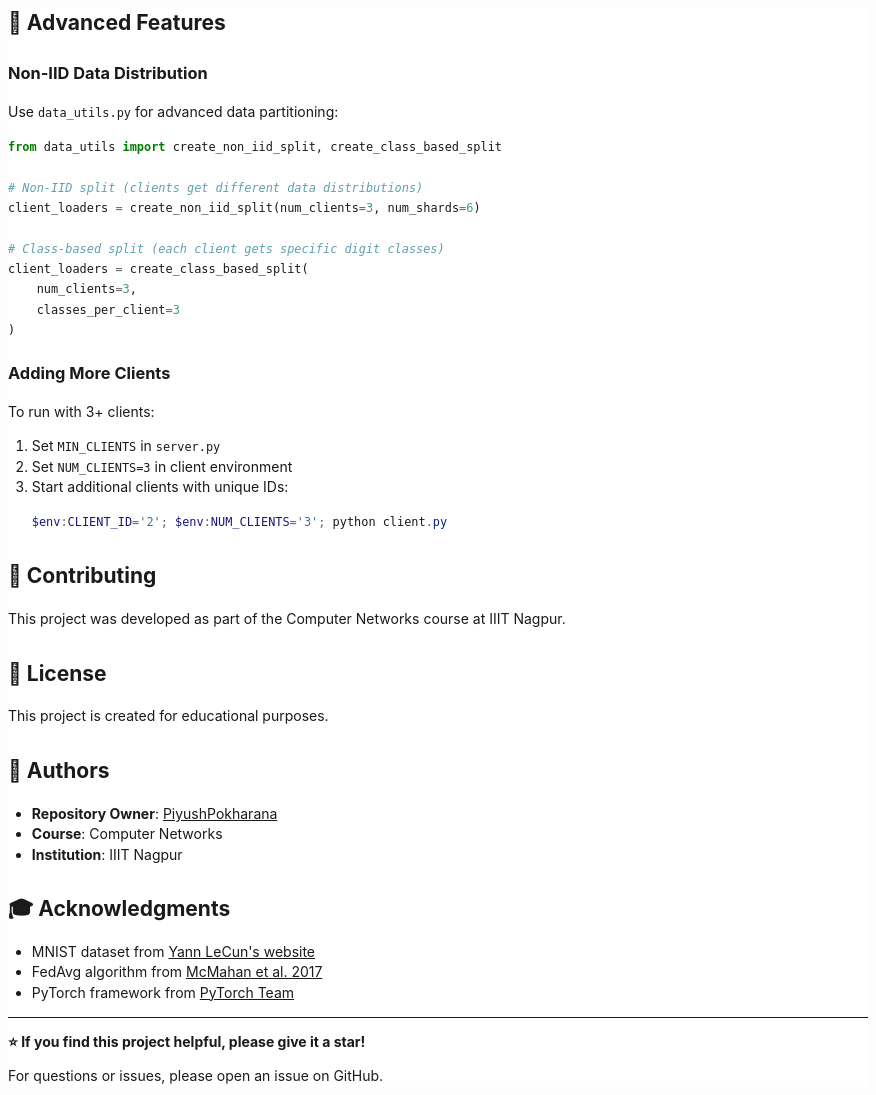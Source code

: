 ## 📝 Advanced Features

### Non-IID Data Distribution

Use `data_utils.py` for advanced data partitioning:

```python
from data_utils import create_non_iid_split, create_class_based_split

# Non-IID split (clients get different data distributions)
client_loaders = create_non_iid_split(num_clients=3, num_shards=6)

# Class-based split (each client gets specific digit classes)
client_loaders = create_class_based_split(
    num_clients=3, 
    classes_per_client=3
)
```

### Adding More Clients

To run with 3+ clients:

1. Set `MIN_CLIENTS` in `server.py`
2. Set `NUM_CLIENTS=3` in client environment
3. Start additional clients with unique IDs:
   ```powershell
   $env:CLIENT_ID='2'; $env:NUM_CLIENTS='3'; python client.py
   ```

## 🤝 Contributing

This project was developed as part of the Computer Networks course at IIIT Nagpur.

## 📄 License

This project is created for educational purposes.

## 👥 Authors

- **Repository Owner**: [PiyushPokharana](https://github.com/PiyushPokharana)
- **Course**: Computer Networks
- **Institution**: IIIT Nagpur

## 🎓 Acknowledgments

- MNIST dataset from [Yann LeCun's website](http://yann.lecun.com/exdb/mnist/)
- FedAvg algorithm from [McMahan et al. 2017](https://arxiv.org/abs/1602.05629)
- PyTorch framework from [PyTorch Team](https://pytorch.org/)

---

**⭐ If you find this project helpful, please give it a star!**

For questions or issues, please open an issue on GitHub.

▬▬▬

Copy every record exactly, without the pictures.

Task solution:
Source code

: ## 📝 Advanced Features

### Non-IID Data Distribution

Use `data_utils.py` for advanced data partitioning:

```python
from data_utils import create_non_iid_split, create_class_based_split

# Non-IID split (clients get different data distributions)
client_loaders = create_non_iid_split(num_clients=3, num_shards=6)

# Class-based split (each client gets specific digit classes)
client_loaders = create_class_based_split(
    num_clients=3, 
    classes_per_client=3
)
```

### Adding More Clients

To run with 3+ clients:

1. Set `MIN_CLIENTS` in `server.py`
2. Set `NUM_CLIENTS=3` in client environment
3. Start additional clients with unique IDs:
   ```powershell
   $env:CLIENT_ID='2'; $env:NUM_CLIENTS='3'; python client.py
   ```

## 🤝 Contributing

This project was developed as part of the Computer Networks course at IIIT Nagpur.

## 📄 License

This project is created for educational purposes.

## 👥 Authors

- **Repository Owner**: [PiyushPokharana](https://github.com/PiyushPokharana)
- **Course**: Computer Networks
- **Institution**: IIIT Nagpur

## 🎓 Acknowledgments

- MNIST dataset from [Yann LeCun's website](http://yann.lecun.com/exdb/mnist/)
- FedAvg algorithm from [McMahan et al. 2017](https://arxiv.org/abs/1602.05629)
- PyTorch framework from [PyTorch Team](https://pytorch.org/)

---

**⭐ If you find this project helpful, please give it a star!**

For questions or issues, please open an issue on GitHub.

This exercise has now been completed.